• TASK BRIEF:
Going through the entries, how many lines include the string "UserAgentFamily"? Answer only with the number.

• DATA SUPPLIED:

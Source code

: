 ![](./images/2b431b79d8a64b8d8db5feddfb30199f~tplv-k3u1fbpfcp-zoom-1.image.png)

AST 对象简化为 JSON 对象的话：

==

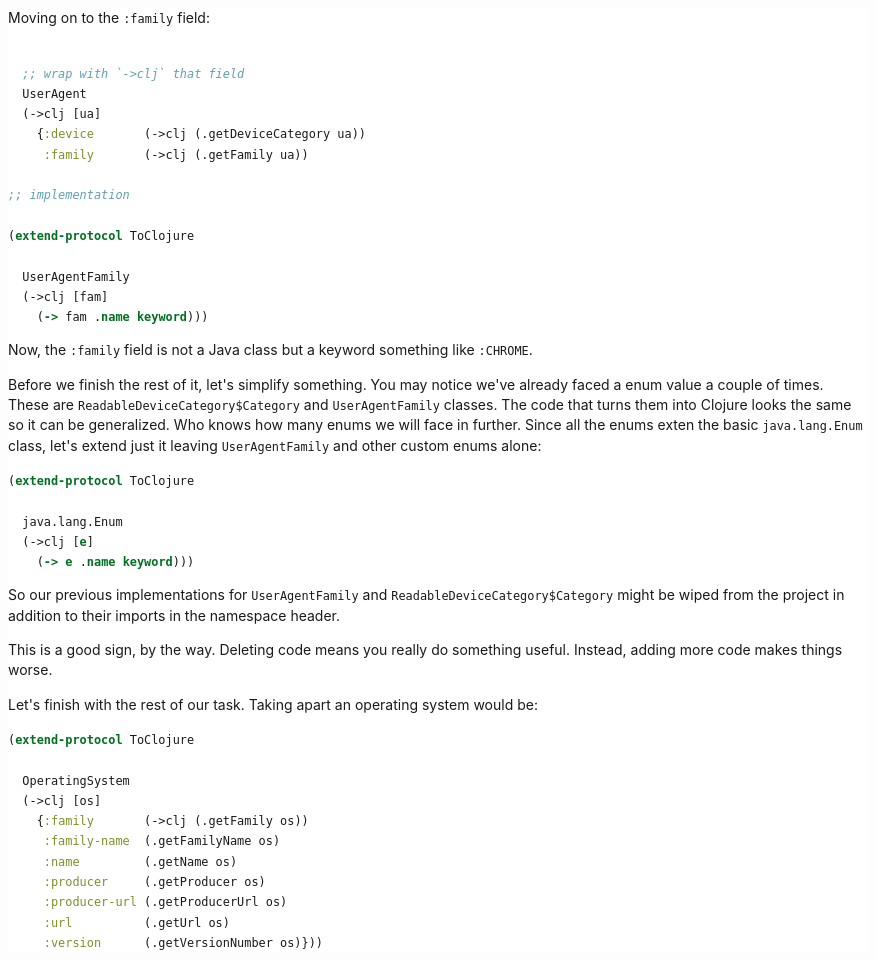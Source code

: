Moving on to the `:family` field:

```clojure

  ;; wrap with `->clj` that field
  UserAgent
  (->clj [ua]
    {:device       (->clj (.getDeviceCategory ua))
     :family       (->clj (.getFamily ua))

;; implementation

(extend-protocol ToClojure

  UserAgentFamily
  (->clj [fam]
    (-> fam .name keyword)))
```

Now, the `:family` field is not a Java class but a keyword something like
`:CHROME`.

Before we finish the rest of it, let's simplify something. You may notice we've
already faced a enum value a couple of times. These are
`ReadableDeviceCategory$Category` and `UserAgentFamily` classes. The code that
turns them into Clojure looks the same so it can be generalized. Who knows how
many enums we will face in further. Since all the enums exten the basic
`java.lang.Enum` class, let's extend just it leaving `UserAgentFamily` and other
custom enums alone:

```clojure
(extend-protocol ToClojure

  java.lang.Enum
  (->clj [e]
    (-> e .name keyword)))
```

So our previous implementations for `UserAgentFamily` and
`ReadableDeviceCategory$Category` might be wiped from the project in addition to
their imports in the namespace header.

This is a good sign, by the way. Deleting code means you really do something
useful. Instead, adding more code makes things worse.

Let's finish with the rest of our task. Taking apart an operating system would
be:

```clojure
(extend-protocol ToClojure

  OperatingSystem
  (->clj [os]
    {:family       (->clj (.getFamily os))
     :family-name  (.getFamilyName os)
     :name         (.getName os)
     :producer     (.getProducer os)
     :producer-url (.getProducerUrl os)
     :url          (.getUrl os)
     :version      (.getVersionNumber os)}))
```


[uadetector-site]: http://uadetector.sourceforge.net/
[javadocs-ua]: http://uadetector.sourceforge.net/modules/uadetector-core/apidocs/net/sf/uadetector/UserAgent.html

---

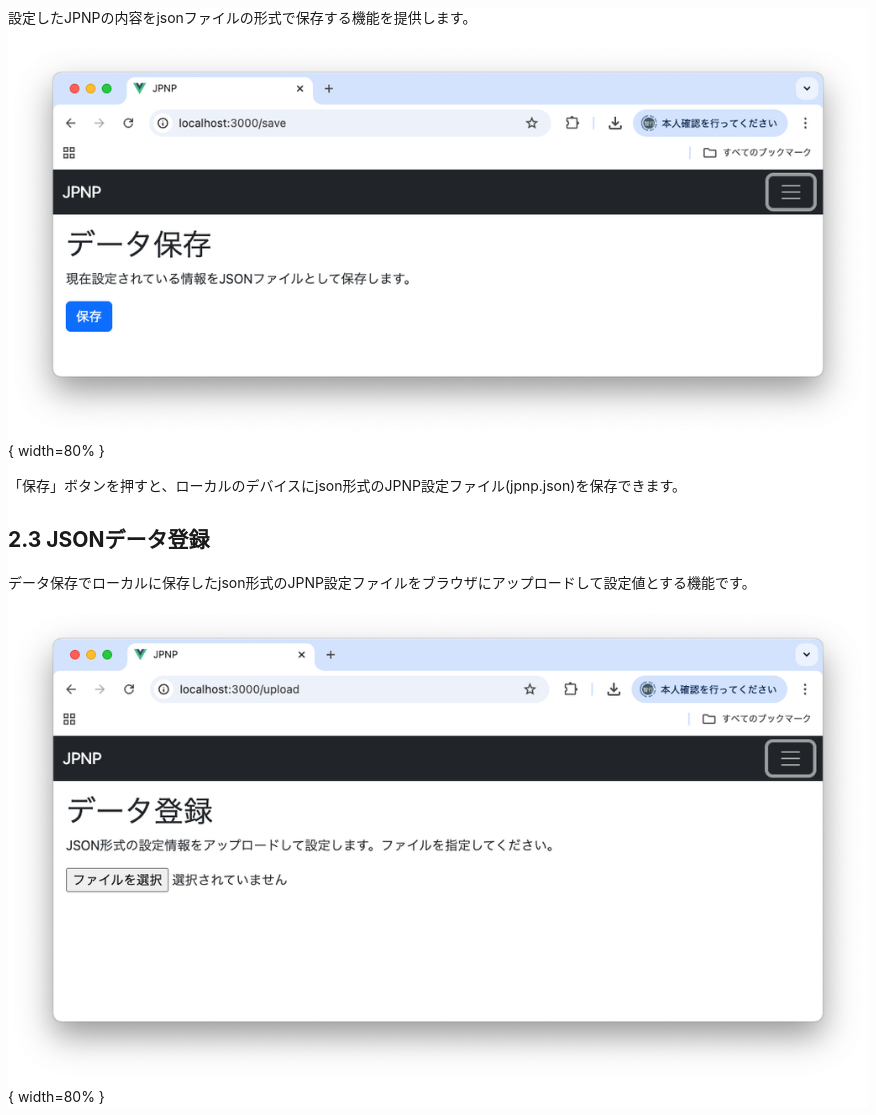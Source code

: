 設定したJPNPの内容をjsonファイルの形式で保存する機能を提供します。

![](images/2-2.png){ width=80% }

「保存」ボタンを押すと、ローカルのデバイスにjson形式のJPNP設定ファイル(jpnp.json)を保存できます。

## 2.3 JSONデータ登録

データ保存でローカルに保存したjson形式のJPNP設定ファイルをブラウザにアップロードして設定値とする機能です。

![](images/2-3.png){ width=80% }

• OUTPUT BELOW:
4